Novak tore out the clipping and laid it in his desk drawer. Beside the dusted telegram blank. Then he skimmed the rest of the paper and tossed it into the wastebasket.

Mary said, “How’d the fire inspection go?”

“We’re certified for another month.” He wrote a name on a pad and carried the slip over to Mary. “Not a bad guy. Put him on the Santa Claus List. Two turkeys and a large basket of fruit. Gift-wrapped.”

She made a shorthand note under the man’s name. “Wouldn’t mind one myself.”

“He’s got four kids,” Novak said. “The chain can afford it and a lot more. I wouldn’t like to try to feed a family of six on what a fire inspector draws from the District.”

“No,” she said soberly. “You sound a little mellower today. Any special reason?”

“I just had a drink with a bill collector. I guess there’s tougher jobs than mine.”

“I should think so. Bill collectors work on a percentage, don’t they?”

“The house percentage. And the house always wins.” He laid the teletype message on her desk. When she had read it she glanced up. “That kind of a bill collector,” she said breathily.

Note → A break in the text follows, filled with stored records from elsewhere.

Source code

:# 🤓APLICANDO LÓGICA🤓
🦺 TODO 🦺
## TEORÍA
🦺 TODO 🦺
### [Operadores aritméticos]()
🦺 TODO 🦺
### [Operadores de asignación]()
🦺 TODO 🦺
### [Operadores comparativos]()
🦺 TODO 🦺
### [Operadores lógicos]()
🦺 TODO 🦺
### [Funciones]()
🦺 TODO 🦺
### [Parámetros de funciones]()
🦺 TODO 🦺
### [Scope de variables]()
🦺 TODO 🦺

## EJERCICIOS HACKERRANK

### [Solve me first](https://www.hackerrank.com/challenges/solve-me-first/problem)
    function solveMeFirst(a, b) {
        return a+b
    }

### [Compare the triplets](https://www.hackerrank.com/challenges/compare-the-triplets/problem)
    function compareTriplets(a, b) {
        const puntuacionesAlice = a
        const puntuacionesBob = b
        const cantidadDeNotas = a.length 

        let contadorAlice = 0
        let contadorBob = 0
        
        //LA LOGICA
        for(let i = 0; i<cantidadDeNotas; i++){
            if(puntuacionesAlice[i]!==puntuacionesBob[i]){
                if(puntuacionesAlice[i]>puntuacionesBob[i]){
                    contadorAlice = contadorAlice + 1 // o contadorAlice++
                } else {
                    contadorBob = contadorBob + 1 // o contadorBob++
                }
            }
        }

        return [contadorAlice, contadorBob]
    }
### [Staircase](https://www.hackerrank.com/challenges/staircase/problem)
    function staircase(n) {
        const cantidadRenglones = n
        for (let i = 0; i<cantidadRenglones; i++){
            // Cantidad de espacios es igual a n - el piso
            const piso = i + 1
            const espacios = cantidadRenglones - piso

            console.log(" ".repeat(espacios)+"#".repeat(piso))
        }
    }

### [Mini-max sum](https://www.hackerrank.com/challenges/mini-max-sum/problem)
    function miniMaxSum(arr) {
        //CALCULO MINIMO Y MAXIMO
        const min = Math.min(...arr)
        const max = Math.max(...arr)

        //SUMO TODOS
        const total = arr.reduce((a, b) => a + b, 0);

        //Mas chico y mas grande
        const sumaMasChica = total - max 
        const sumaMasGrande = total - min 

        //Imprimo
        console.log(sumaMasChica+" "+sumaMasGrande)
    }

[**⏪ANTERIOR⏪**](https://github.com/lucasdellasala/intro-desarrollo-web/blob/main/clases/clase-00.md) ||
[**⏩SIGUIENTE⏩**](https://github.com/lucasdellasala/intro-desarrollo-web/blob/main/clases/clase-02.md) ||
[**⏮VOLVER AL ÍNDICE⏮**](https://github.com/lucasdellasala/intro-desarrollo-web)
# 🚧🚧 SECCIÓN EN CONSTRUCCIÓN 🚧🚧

“With the trouble boys there’s not a live case of failure to collect. This one’s so tough he doesn’t have to strut to prove it. Very cool and silky and muscled like a bull gorilla. College education, by his grammar, and probably knows what spoon to use. The rackets don’t pick their personnel off the cattle boats any longer. It’s big business now, and the accent’s on brains. Congress and TV have given old-fashioned hoodlums a negative public image, so the syndicates employ muscles that can pass in a crowd without old ladies shrieking and fainting away.” He walked back to his desk and sat down. “The law tries to compete, but the pay’s too low. Competent prosecutors are playing to the voting public, and their working assistants are kids just out of law school who couldn’t connect with an established firm. Not much competition against the talent the syndicates can afford to hire. Hell, there’s hardly a big law firm in the East without one or more syndicate clients.”